Exercise directions = In the listing below, look for "potential" and copy every line that has it.

Source data =

---------------

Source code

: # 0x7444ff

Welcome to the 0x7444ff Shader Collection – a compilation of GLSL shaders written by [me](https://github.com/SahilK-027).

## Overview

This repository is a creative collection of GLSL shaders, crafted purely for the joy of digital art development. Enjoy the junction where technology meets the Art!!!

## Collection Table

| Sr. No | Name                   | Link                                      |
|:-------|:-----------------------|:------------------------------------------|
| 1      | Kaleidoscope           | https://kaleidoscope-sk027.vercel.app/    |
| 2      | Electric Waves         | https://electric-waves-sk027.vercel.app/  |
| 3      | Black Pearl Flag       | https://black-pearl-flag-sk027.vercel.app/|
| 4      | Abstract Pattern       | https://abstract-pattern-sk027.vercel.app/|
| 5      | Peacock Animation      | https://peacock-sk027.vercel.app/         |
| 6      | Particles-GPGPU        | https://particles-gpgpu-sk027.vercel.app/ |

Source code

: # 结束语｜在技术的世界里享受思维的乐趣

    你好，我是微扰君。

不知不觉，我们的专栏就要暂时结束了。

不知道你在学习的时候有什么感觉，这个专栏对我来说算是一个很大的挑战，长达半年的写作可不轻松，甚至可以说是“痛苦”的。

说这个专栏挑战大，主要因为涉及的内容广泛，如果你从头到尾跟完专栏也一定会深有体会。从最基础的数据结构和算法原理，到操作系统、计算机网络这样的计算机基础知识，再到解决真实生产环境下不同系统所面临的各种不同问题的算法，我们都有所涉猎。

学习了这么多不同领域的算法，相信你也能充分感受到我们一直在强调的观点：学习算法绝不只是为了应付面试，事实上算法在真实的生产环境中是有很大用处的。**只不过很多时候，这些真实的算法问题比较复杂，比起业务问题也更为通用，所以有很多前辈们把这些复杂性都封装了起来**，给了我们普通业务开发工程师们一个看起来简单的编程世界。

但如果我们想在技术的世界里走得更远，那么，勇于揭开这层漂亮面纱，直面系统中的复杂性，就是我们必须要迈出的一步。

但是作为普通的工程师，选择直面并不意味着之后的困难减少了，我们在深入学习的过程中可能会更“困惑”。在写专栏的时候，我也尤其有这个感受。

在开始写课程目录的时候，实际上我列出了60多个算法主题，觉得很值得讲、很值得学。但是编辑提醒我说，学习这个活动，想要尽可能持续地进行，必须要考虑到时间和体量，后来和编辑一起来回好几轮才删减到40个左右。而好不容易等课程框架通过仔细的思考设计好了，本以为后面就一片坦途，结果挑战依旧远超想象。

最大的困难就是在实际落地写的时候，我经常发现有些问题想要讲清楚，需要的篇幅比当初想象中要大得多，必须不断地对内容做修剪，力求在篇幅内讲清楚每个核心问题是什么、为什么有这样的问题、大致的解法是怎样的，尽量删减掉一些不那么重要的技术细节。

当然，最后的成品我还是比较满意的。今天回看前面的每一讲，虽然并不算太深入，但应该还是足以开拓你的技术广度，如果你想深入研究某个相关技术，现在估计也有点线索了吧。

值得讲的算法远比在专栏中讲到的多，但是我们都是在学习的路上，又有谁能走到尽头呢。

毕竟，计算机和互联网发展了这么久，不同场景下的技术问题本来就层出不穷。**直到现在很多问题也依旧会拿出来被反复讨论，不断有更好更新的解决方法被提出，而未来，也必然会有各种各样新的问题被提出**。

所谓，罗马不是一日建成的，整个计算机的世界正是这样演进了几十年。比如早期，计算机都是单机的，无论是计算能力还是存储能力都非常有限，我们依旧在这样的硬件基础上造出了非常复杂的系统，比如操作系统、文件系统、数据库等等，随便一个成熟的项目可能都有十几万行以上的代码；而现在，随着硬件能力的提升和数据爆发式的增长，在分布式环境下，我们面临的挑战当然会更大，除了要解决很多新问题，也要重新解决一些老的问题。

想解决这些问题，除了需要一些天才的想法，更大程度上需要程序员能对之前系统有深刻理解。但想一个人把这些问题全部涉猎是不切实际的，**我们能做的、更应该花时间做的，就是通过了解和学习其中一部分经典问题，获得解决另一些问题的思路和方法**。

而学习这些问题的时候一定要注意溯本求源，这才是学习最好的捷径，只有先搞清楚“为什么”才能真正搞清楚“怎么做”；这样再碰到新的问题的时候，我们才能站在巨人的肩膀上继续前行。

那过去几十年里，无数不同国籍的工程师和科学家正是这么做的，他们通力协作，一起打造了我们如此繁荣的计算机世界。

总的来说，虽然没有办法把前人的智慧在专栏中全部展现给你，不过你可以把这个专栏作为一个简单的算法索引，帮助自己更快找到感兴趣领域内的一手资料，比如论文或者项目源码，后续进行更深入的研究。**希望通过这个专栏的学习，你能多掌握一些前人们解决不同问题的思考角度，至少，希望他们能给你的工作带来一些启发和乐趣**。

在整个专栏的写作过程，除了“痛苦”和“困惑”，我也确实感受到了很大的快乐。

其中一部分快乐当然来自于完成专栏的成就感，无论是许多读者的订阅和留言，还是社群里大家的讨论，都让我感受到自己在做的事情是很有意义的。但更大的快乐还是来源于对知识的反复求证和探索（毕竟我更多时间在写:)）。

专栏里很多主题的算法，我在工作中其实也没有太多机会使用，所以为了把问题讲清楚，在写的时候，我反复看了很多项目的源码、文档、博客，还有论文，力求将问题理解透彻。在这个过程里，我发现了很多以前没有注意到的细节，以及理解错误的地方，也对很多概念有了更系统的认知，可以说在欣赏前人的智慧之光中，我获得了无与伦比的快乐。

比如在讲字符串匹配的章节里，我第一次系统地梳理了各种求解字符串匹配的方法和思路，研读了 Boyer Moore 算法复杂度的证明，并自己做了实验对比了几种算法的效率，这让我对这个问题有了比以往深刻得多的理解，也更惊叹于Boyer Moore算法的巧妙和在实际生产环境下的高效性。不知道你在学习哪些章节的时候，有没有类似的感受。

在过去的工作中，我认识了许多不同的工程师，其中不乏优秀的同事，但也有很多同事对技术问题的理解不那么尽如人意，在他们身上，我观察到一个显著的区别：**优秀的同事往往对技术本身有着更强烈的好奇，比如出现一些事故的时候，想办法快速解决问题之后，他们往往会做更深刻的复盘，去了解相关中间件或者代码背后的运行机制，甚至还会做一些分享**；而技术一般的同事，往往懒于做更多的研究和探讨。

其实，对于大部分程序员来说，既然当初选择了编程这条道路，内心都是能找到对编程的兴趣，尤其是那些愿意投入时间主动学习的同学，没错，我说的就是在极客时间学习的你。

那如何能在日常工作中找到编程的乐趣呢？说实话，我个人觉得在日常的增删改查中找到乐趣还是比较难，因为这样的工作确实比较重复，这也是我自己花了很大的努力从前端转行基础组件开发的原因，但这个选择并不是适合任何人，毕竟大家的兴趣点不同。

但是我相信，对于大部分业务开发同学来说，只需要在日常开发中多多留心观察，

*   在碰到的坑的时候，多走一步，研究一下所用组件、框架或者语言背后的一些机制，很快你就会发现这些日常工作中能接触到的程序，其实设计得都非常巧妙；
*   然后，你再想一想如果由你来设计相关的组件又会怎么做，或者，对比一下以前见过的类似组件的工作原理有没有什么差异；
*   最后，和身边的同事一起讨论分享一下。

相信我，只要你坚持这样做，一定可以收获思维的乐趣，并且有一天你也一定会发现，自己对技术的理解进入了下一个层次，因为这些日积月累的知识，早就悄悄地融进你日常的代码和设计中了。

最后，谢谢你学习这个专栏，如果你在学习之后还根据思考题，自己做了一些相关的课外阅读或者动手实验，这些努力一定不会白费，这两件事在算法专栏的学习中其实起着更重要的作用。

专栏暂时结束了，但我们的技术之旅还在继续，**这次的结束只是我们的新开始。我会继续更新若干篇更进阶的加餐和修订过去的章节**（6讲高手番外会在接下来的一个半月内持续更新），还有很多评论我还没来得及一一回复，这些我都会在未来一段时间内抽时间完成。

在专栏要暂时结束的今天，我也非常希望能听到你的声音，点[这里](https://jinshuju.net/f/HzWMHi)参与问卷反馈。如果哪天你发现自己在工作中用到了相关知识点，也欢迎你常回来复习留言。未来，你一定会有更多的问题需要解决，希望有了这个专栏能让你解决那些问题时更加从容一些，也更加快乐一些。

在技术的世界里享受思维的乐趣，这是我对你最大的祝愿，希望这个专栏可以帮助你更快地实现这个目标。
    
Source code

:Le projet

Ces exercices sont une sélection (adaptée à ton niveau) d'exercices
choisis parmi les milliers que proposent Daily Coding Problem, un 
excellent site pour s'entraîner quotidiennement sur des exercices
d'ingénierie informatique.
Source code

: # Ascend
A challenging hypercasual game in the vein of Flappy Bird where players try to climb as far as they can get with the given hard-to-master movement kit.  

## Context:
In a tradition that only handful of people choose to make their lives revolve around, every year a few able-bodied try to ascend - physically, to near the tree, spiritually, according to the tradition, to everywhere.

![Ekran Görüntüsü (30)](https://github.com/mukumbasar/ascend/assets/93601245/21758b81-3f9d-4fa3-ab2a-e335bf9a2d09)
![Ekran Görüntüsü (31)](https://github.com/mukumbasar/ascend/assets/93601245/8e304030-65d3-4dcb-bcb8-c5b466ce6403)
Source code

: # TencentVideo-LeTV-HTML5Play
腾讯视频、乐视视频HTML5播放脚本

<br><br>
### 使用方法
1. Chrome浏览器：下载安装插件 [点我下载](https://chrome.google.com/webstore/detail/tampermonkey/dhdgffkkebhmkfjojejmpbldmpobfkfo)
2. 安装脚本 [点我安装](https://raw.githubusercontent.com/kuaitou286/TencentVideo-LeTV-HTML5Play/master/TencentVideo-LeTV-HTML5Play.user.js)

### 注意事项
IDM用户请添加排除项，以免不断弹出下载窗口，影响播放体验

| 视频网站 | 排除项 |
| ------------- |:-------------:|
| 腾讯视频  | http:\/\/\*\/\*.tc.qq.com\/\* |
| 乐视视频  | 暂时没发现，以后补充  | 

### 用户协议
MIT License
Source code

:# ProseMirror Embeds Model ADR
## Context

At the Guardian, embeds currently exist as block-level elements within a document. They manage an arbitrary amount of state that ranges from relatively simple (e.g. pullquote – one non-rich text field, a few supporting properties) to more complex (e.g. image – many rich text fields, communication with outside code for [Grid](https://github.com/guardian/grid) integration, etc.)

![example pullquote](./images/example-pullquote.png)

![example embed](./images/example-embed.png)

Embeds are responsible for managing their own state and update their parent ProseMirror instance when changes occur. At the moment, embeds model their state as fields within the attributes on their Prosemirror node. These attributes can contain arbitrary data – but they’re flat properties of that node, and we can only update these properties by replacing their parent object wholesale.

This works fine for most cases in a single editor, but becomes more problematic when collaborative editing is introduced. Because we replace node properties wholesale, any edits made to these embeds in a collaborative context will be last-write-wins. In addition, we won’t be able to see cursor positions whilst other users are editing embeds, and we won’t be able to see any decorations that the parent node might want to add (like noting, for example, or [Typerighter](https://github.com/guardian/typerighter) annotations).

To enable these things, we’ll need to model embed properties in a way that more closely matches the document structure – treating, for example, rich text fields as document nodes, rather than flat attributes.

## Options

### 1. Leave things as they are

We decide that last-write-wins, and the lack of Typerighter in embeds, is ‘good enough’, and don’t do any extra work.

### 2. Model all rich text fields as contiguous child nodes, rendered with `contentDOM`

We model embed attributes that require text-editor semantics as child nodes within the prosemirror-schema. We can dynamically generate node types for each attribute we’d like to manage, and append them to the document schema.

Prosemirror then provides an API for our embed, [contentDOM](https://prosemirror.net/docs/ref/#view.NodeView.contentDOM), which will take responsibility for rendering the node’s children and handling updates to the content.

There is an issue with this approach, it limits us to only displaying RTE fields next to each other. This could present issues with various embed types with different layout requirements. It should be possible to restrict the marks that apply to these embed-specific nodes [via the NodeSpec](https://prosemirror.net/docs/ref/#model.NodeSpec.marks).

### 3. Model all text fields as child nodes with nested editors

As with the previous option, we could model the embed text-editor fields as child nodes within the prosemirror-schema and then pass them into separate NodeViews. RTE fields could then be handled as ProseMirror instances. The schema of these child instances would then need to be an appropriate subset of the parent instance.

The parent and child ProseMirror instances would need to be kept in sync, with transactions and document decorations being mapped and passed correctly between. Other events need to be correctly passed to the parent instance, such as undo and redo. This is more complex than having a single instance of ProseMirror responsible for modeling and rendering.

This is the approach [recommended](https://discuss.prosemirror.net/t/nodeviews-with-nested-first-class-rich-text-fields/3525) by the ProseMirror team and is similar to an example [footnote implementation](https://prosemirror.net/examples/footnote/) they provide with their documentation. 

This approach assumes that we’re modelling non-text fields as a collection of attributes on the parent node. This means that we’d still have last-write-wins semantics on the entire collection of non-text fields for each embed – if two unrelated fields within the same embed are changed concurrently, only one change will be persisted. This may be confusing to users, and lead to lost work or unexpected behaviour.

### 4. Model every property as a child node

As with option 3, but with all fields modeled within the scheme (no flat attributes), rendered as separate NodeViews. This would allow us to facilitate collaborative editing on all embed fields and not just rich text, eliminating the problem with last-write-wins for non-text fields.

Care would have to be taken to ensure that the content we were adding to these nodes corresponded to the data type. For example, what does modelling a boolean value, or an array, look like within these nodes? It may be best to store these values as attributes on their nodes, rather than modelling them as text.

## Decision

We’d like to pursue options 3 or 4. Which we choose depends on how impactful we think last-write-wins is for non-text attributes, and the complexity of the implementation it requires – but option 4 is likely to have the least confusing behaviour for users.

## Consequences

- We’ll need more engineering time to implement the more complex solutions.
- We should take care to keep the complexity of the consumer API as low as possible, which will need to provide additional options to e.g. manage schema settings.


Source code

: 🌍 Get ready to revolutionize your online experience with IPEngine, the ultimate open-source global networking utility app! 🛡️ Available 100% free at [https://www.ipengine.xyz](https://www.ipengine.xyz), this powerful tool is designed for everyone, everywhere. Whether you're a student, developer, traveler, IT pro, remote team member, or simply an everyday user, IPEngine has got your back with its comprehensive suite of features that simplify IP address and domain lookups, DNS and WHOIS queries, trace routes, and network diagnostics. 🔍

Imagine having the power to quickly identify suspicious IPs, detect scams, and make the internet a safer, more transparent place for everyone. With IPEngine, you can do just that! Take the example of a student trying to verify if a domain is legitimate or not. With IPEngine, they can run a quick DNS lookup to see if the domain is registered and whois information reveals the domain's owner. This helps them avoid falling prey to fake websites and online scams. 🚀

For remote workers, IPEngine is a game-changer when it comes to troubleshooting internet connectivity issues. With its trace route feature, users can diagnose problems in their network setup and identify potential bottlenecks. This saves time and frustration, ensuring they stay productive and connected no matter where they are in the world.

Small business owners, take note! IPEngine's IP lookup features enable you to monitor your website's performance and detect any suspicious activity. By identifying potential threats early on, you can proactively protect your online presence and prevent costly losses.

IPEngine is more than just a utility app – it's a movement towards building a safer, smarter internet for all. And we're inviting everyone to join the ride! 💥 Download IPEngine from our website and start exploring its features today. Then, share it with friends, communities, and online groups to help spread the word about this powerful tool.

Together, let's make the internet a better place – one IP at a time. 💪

---------------

Solution below =
For remote workers, IPEngine is a game-changer when it comes to troubleshooting internet connectivity issues. With its trace route feature, users can diagnose problems in their network setup and identify potential bottlenecks. This saves time and frustration, ensuring they stay productive and connected no matter where they are in the world.
Small business owners, take note! IPEngine's IP lookup features enable you to monitor your website's performance and detect any suspicious activity. By identifying potential threats early on, you can proactively protect your online presence and prevent costly losses.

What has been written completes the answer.